After observing the incentives that Delaware laws to corporate boards to provide stockholder protections “substantially equivalent to arm’s length bargaining,” he noted further that the fact that Elon and the Tesla Board failed to follow this clear guidance and yet prevailed here should not minimize or dilute the implications of the entire fairness standard of review.” The board’s choices “subjected Elon’s conduct to post-trial judicial second-guessing.” In other words, “if Chancery opinions are parables, let this be a parable of unnecessary peril, despite the outcome.”
This deal passed muster not because of Elon’s conduct, but despite Elon’s conduct. He, and apparently the board, created a context of “unnecessary peril.” If Chancery opinions are, then, parables, the lesson of this parable is that Elon’s interference and inability to stay out of the kitchen during the deal created highly perilous conditions for himself and the board.
There are clearly lessons from this parable for the boards of other companies, particular those companies (of which there unfortunately are many these days) with senior leadership who think that Musk’s damn-the-torpedoes approach is the right way to do business.
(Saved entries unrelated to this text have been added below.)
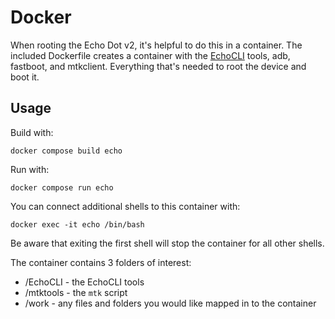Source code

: # Docker

When rooting the Echo Dot v2, it's helpful to do this in a container. The included Dockerfile creates a container with the [EchoCLI](https://github.com/Dragon863/EchoCLI) tools, adb, fastboot, and mtkclient. Everything that's needed to root the device and boot it.

## Usage

Build with:

`docker compose build echo`

Run with:

`docker compose run echo`

You can connect additional shells to this container with:

`docker exec -it echo /bin/bash`

Be aware that exiting the first shell will stop the container for all other shells.

The container contains 3 folders of interest:

* /EchoCLI - the EchoCLI tools
* /mtktools - the `mtk` script
* /work - any files and folders you would like mapped in to the container

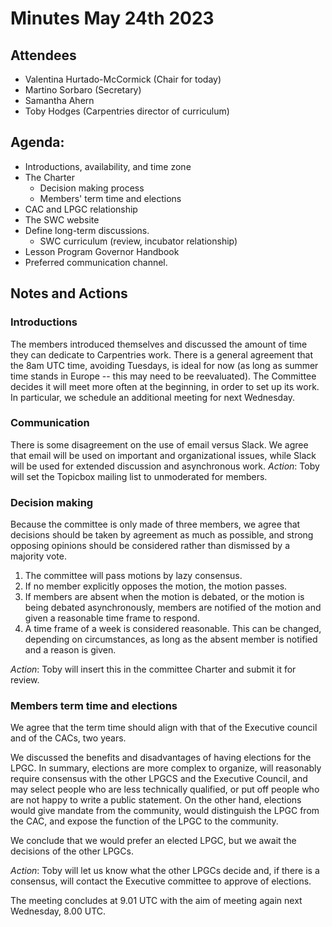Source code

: # Minutes May 24th 2023

## Attendees
- Valentina Hurtado-McCormick (Chair for today)
- Martino Sorbaro (Secretary)
- Samantha Ahern
- Toby Hodges (Carpentries director of curriculum)

## Agenda:
- Introductions, availability, and time zone
- The Charter
  - Decision making process
  - Members' term time and elections
- CAC and LPGC relationship
- The SWC website
- Define long-term discussions.
  - SWC curriculum (review, incubator relationship)
- Lesson Program Governor Handbook
- Preferred communication channel.


## Notes and Actions
### Introductions
The members introduced themselves and discussed the amount of time they can dedicate to Carpentries work.
There is a general agreement that the 8am UTC time, avoiding Tuesdays, is ideal for now (as long as summer time stands in Europe -- this may need to be reevaluated).
The Committee decides it will meet more often at the beginning, in order to set up its work. In particular, we schedule an additional meeting for next Wednesday.

### Communication
There is some disagreement on the use of email versus Slack. We agree that email will be used on important and organizational issues, while Slack will be used for extended discussion and asynchronous work.
*Action*: Toby will set the Topicbox mailing list to unmoderated for members.

### Decision making
Because the committee is only made of three members, we agree that decisions should be taken by agreement as much as possible,
and strong opposing opinions should be considered rather than dismissed by a majority vote.
1. The committee will pass motions by lazy consensus.
2. If no member explicitly opposes the motion, the motion passes.
3. If members are absent when the motion is debated, or the motion is being debated asynchronously, members are notified of the motion and given a reasonable time frame to respond.
4. A time frame of a week is considered reasonable. This can be changed, depending on circumstances, as long as the absent member is notified and a reason is given.

*Action*: Toby will insert this in the committee Charter and submit it for review.

### Members term time and elections
We agree that the term time should align with that of the Executive council and of the CACs, two years.

We discussed the benefits and disadvantages of having elections for the LPGC. In summary, elections are more complex to organize, will reasonably require consensus
with the other LPGCS and the Executive Council, and may select people who are less technically qualified, or put off people who are not happy to write a public statement.
On the other hand, elections would give mandate from the community, would distinguish the LPGC from the CAC, and expose the function of the LPGC to the community.

We conclude that we would prefer an elected LPGC, but we await the decisions of the other LPGCs.

*Action*: Toby will let us know what the other LPGCs decide and, if there is a consensus, will contact the Executive committee to approve of elections.

The meeting concludes at 9.01 UTC with the aim of meeting again next Wednesday, 8.00 UTC.
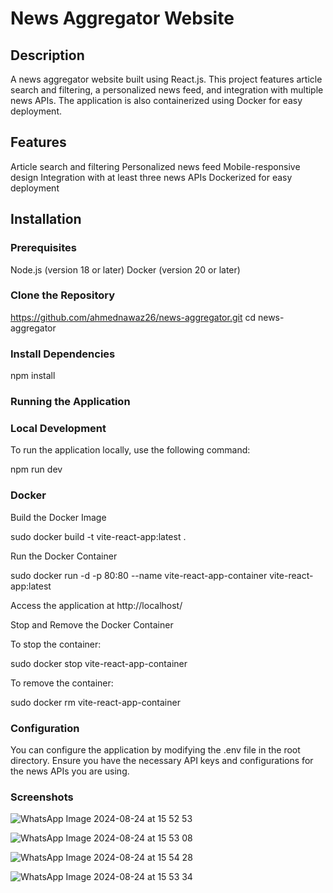 # News Aggregator Website

## Description
A news aggregator website built using React.js. This project features article search and filtering, a personalized news feed, and integration with multiple news APIs. The application is also containerized using Docker for easy deployment.

## Features
Article search and filtering
Personalized news feed
Mobile-responsive design
Integration with at least three news APIs
Dockerized for easy deployment

## Installation

### Prerequisites
Node.js (version 18 or later)
Docker (version 20 or later)

### Clone the Repository
https://github.com/ahmednawaz26/news-aggregator.git
cd news-aggregator

### Install Dependencies
npm install

### Running the Application

### Local Development
To run the application locally, use the following command:

npm run dev

### Docker
Build the Docker Image

sudo docker build -t vite-react-app:latest .

Run the Docker Container

sudo docker run -d -p 80:80 --name vite-react-app-container vite-react-app:latest

Access the application at http://localhost/

Stop and Remove the Docker Container

To stop the container:

sudo docker stop vite-react-app-container

To remove the container:

sudo docker rm vite-react-app-container

### Configuration
You can configure the application by modifying the .env file in the root directory. Ensure you have the necessary API keys and configurations for the news APIs you are using.

### Screenshots
![WhatsApp Image 2024-08-24 at 15 52 53](https://github.com/user-attachments/assets/774ded15-5ec1-431e-badb-47187ff13238)

![WhatsApp Image 2024-08-24 at 15 53 08](https://github.com/user-attachments/assets/3d48f057-8fe6-46d5-b2c1-83b4dbd1e9e3)

![WhatsApp Image 2024-08-24 at 15 54 28](https://github.com/user-attachments/assets/cc8dfd3a-e72a-414b-8f25-57def02d4cb4)

![WhatsApp Image 2024-08-24 at 15 53 34](https://github.com/user-attachments/assets/b042ea44-843f-4c0f-8563-046dc358c71d)

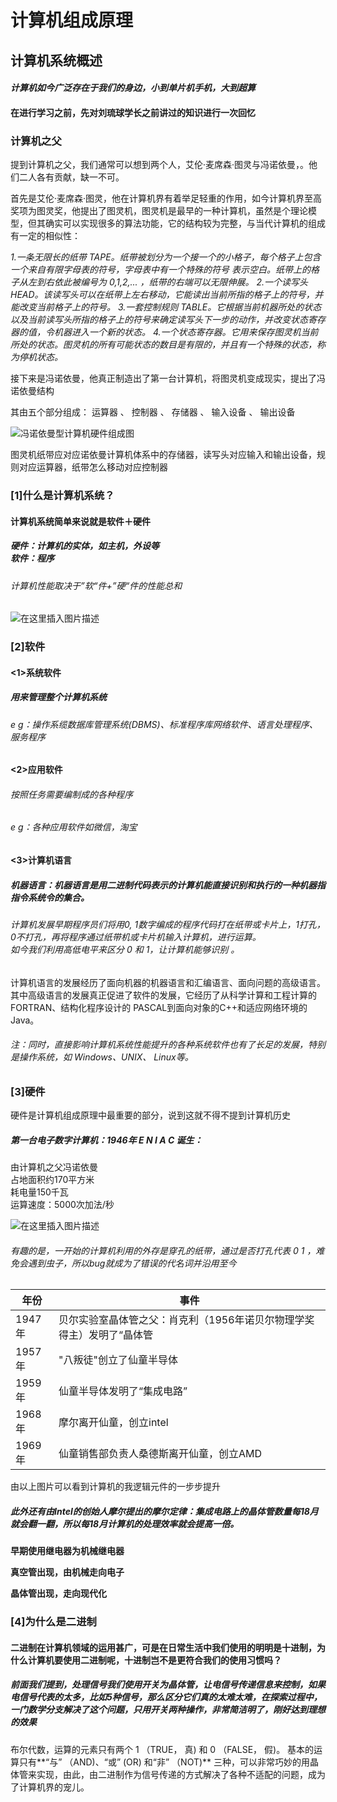 # 计算机组成原理

## 计算机系统概述

#### *计算机如今广泛存在于我们的身边，小到单片机手机，大到超算*

#### 在进行学习之前，先对刘琉球学长之前讲过的知识进行一次回忆

### 计算机之父

提到计算机之父，我们通常可以想到两个人，艾伦·麦席森·图灵与冯诺依曼，。他们二人各有贡献，缺一不可。

首先是艾伦·麦席森·图灵，他在计算机界有着举足轻重的作用，如今计算机界至高奖项为图灵奖，他提出了图灵机，图灵机是最早的一种计算机，虽然是个理论模型，但其确实可以实现很多的算法功能，它的结构较为完整，与当代计算机的组成有一定的相似性：

*1.一条无限长的纸带 TAPE。纸带被划分为一个接一个的小格子，每个格子上包含一个来自有限字母表的符号，字母表中有一个特殊的符号 表示空白。纸带上的格子从左到右依此被编号为 0,1,2,... ，纸带的右端可以无限伸展。*
*2.一个读写头 HEAD。该读写头可以在纸带上左右移动，它能读出当前所指的格子上的符号，并能改变当前格子上的符号。*
*3.一套控制规则 TABLE。它根据当前机器所处的状态以及当前读写头所指的格子上的符号来确定读写头下一步的动作，并改变状态寄存器的值，令机器进入一个新的状态。*
*4.一个状态寄存器。它用来保存图灵机当前所处的状态。图灵机的所有可能状态的数目是有限的，并且有一个特殊的状态，称为停机状态。*

接下来是冯诺依曼，他真正制造出了第一台计算机，将图灵机变成现实，提出了冯诺依曼结构

其由五个部分组成： 运算器 、 控制器 、 存储器 、 输入设备 、 输出设备 

![冯诺依曼型计算机硬件组成图](https://img-blog.csdnimg.cn/92ab1fd724814c53873312761d6fee8f.png?x-oss-process=image/watermark,type_d3F5LXplbmhlaQ,shadow_50,text_Q1NETiBAQ296eV_mmJ8=,size_20,color_FFFFFF,t_70,g_se,x_16)

图灵机纸带应对应诺依曼计算机体系中的存储器，读写头对应输入和输出设备，规则对应运算器，纸带怎么移动对应控制器

### [1]什么是计算机系统？

#### 计算机系统简单来说就是软件＋硬件

##### 硬件：计算机的实体，如主机，外设等<br/>软件：程序

###### 计算机性能取决于”软“件+”硬“件的性能总和

![在这里插入图片描述](https://img-blog.csdnimg.cn/20210117160451896.png?,type_ZmFuZ3poZW5naGVpdGk,shadow_10,text_aHR0cHM6Ly9ibG9nLmNzZG4ubmV0L2hhb2ppZV9kdWFu,size_16,color_FFFFFF,t_70)

### [2]软件

#### <1>系统软件

##### 用来管理整个计算机系统

######  e g：操作系缆数据库管理系统(DBMS)、标准程序库网络软件、语言处理程序、服务程序

#### <2>应用软件

###### 按照任务需要编制成的各种程序

###### e g：各种应用软件如微信，淘宝

#### <3>计算机语言

##### 机器语言：机器语言是**用二进制代码表示的计算机能直接识别和执行的一种机器指指令系统令的集合。**

###### 计算机发展早期程序员们将用0, 1数字编成的程序代码打在纸带或卡片上，1打孔，0不打孔，再将程序通过纸带机或卡片机输入计算机，进行运算。<br/>如今我们利用高低电平来区分 0 和 1，让计算机能够识别 。

计算机语言的发展经历了面向机器的机器语言和汇编语言、面向问题的高级语言。其中高级语言的发展真正促进了软件的发展，它经历了从科学计算和工程计算的 FORTRAN、结构化程序设计的 PASCAL到面向对象的C++和适应网络环境的Java。

###### 注：同时，直接影响计算机系统性能提升的各种系统软件也有了长足的发展，特别是操作系统，如 Windows、UNIX、 Linux等。

### [3]硬件

硬件是计算机组成原理中最重要的部分，说到这就不得不提到计算机历史

##### 第一台电子数字计算机：1946年 E N I A C 诞生：

由计算机之父冯诺依曼<br/>占地面积约170平方米<br/>耗电量150千瓦<br/>运算速度：5000次加法/秒

![在这里插入图片描述](https://img-blog.csdnimg.cn/d74ed2747d63471d933da961fc18b8cd.png)

###### 有趣的是，一开始的计算机利用的外存是穿孔的纸带，通过是否打孔代表 0 1 ，难免会遇到虫子，所以bug就成为了错误的代名词并沿用至今

| 年份   | 事件                                                         |
| ------ | ------------------------------------------------------------ |
| 1947年 | 贝尔实验室晶体管之父：肖克利（1956年诺贝尔物理学奖得主）发明了“晶体管 |
| 1957年 | "八叛徒"创立了仙童半导体                                     |
| 1959年 | 仙童半导体发明了“集成电路”                                   |
| 1968年 | 摩尔离开仙童，创立intel                                      |
| 1969年 | 仙童销售部负责人桑德斯离开仙童，创立AMD                      |

由以上图片可以看到计算机的我逻辑元件的一步步提升

##### 此外还有由Intel的创始人摩尔提出的*摩尔定律：集成电路上的晶体管数量每18月就会翻一翻，所以每18月计算机的处理效率就会提高一倍。*

**早期使用继电器为机械继电器**

**真空管出现，由机械走向电子**

**晶体管出现，走向现代化**

### [4]为什么是二进制

#### 二进制在计算机领域的运用甚广，可是在日常生活中我们使用的明明是十进制，为什么计算机要使用二进制呢，十进制岂不是更符合我们的使用习惯吗？

##### 前面我们提到，处理信号我们使用开关为晶体管，让电信号传递信息来控制，如果电信号代表的太多，比如5种信号，那么区分它们真的太难太难，在探索过程中，一门数学分支解决了这个问题，只用开关两种操作，非常简洁明了，刚好达到理想的效果

布尔代数，运算的元素只有两个 1 （TRUE， 真) 和 0 （FALSE， 假)。 基本的运算只有**“与” （AND)、“或” (OR) 和“非” （NOT)** 三种，可以非常巧妙的用晶体管来实现，由此，由二进制作为信号传递的方式解决了各种不适配的问题，成为了计算机界的宠儿。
The message is that, notwithstanding the outcome of this case, companies would be well advised to put the indicated procedural protections in place and to take active steps to avoid interference and other activities that could put the companies in “unnecessary peril.”
And if D&O claims are parables, why then it looks as if there are going to be many upcoming chapters in the Book of Elon. Stay tuned for the next of the many upcoming episodes in the never-ending saga of the Perils of Elon.
One final note. In discussing the many interesting and challenging legal issues that the parties had raised, Vice Chancellor Slights observed that the parties’ claims and defenses “present provocative questions that could be debated at even the most fashionable corporate law conferences.” I confess that I find myself dumbfounded by this comment. I have spent a significant part of my career, especially in recent years, attending and participating in corporate law conferences. Over many years and through many events, I have yet to attend a conference that could even remotely have been described as “fashionable.” Somehow I managed to miss all of the “fashionable” corporate law conferences. It makes me feel like I have failed in some deep and inscrutable way.
Special thanks to a loyal reader for alerting me to the Vice Chancellor Slights’ opinion.